Elasticsearch Binary Data Type

Can store any Base64 encoded string, must not contain \n.

Elasticsearch Explain API

The binary field type is the same as the keyword field type if you switch off the inverted index and the doc_values, so then what is its purpose?

PUT index
{
  "mappings": {
    "properties": {
      "binary": {
        "type": "binary"
      }
    }
  }
}

The binary field type is the same as the keyword field type if you switch off the inverted-index and the doc_values, so then what is its purpose?

A typical use case for Elasticsearch is as a Metadata Search Engine, with at least one of the fields in a document pointing to an object in another repository, such as links to images, films and songs, while the rest of the fields are used to locate that object, (song name, image description, director). To get the object itself you first need to search in Elasticsearch and then run a GET request in the other location. With the binary field type we can store the object directly in a field in Elasticsearch, now the query to Elasticsearch will bring back the binary object, there is no need to run a second request anywhere else.

This is great if you want to store the data in one place and you care about the information retrieval being as fast as possible.

Note: binary objects can be very large and will increase storage costs in Elasticsearch.

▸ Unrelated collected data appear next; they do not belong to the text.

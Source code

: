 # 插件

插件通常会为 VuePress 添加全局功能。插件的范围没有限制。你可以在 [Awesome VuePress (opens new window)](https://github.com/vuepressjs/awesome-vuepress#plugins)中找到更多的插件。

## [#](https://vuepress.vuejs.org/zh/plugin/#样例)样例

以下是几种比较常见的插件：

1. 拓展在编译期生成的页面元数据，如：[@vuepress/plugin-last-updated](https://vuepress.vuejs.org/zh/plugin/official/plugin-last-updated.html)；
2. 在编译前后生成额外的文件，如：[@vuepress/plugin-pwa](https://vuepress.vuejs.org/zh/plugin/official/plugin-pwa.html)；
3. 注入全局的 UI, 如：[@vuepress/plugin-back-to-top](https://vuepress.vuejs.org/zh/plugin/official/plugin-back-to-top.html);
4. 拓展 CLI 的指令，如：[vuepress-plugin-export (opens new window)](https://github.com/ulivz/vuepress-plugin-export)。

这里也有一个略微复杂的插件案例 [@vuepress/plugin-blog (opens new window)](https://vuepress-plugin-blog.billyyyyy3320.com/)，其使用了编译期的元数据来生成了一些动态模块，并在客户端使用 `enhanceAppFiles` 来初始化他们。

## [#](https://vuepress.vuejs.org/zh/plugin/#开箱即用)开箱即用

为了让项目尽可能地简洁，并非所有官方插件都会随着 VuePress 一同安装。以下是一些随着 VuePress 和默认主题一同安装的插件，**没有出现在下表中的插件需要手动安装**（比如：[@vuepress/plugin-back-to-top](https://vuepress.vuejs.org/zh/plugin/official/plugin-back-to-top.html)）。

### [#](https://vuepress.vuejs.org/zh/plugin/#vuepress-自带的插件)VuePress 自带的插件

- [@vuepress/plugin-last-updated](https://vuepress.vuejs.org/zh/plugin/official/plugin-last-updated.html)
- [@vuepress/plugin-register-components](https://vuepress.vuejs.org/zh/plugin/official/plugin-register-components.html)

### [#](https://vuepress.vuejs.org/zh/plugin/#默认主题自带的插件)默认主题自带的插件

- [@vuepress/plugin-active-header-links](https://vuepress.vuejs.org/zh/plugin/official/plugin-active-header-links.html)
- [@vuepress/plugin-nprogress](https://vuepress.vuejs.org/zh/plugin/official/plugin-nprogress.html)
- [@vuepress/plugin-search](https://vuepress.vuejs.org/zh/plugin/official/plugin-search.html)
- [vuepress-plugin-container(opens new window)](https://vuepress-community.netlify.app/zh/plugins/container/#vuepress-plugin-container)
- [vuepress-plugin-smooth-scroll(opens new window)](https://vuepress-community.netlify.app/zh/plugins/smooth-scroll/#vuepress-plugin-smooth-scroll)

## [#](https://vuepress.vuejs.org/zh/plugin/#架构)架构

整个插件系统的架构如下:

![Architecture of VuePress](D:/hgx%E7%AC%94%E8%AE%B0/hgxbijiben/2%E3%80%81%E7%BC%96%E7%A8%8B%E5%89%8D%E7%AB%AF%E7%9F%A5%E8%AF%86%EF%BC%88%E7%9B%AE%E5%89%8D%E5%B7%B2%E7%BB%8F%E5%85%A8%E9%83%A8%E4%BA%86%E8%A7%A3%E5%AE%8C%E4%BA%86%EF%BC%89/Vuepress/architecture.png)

Potentially useful use cases:

Files that are a few bytes or kilobytes in size, maybe even a few megabytes, like images, (png, jpg), short mp3s, static HTML pages, other documents, (txt/pdf/doc). These should also all be static files that are not going to be changed too frequently over time.

Use cases to avoid:

Large files, like videos, lossless songs, very large images, and so on, this list should include any files that are frequently updated like living documents in Google Docs/Microsoft Word or any other files created in collaboration or otherwise. (Frequently is difficult to define and it depends on the use case, as a rule of thumb if the file is changed 100s of times a day/week/month it is probably one to avoid).